▸ **WHAT IS BEING ASKED**: Examine each line of the data. Copy the line if it includes the word "false".

▸ **DATA SECTION**:
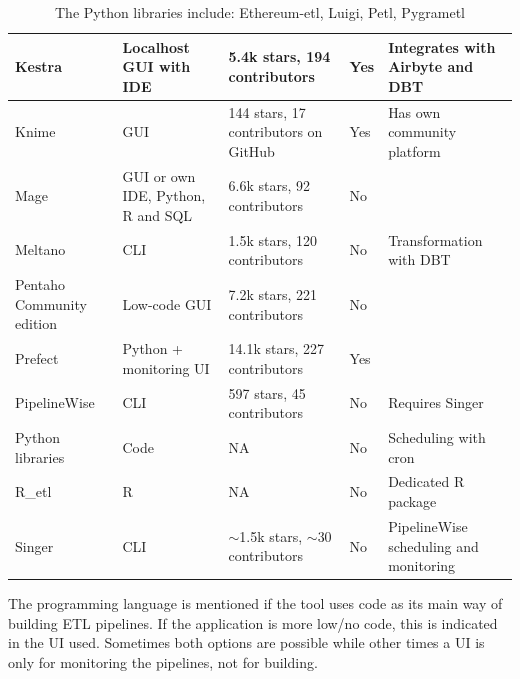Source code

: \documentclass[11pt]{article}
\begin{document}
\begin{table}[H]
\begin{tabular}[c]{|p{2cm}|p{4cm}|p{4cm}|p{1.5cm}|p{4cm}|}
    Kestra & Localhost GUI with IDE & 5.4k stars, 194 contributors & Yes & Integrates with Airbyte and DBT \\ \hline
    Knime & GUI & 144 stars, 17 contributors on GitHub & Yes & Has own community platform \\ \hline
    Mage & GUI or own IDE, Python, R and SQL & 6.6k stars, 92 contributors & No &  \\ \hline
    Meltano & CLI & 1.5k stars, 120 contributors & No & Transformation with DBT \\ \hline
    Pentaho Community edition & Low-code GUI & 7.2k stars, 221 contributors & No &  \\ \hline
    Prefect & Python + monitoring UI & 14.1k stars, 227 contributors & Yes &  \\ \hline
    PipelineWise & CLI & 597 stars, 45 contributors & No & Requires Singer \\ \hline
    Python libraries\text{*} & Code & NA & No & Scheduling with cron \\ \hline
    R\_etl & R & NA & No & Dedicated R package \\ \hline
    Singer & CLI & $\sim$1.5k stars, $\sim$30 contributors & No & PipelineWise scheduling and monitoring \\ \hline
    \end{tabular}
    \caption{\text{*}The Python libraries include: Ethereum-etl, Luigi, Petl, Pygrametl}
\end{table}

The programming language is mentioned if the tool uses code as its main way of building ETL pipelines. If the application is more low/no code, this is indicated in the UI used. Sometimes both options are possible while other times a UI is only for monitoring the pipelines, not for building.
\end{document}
* * *
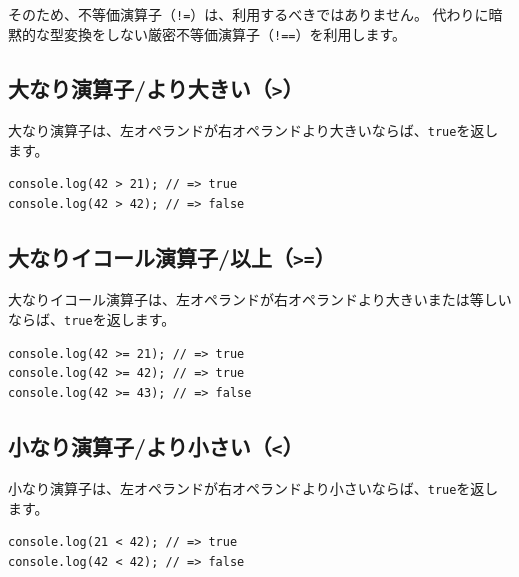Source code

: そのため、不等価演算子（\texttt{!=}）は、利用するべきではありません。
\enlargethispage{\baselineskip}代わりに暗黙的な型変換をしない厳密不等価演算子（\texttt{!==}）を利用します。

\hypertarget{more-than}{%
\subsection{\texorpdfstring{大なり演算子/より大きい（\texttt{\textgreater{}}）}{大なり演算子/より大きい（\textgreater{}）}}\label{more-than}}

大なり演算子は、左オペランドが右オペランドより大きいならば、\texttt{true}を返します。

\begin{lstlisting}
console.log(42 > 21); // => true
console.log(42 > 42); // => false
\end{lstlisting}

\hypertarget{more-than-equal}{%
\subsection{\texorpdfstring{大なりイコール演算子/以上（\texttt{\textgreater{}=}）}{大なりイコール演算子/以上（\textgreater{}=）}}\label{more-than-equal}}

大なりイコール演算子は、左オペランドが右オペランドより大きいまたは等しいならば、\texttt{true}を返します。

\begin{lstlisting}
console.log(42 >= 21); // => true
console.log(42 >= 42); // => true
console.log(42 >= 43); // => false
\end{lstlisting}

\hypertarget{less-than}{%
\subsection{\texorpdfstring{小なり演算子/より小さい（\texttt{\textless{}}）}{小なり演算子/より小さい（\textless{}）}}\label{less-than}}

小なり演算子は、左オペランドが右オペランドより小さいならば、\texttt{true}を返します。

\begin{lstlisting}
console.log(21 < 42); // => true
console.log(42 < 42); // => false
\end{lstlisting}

▸ **ANSWER BELOW**:
console.log(42 > 42); // => false
console.log(42 >= 43); // => false
console.log(42 < 42); // => false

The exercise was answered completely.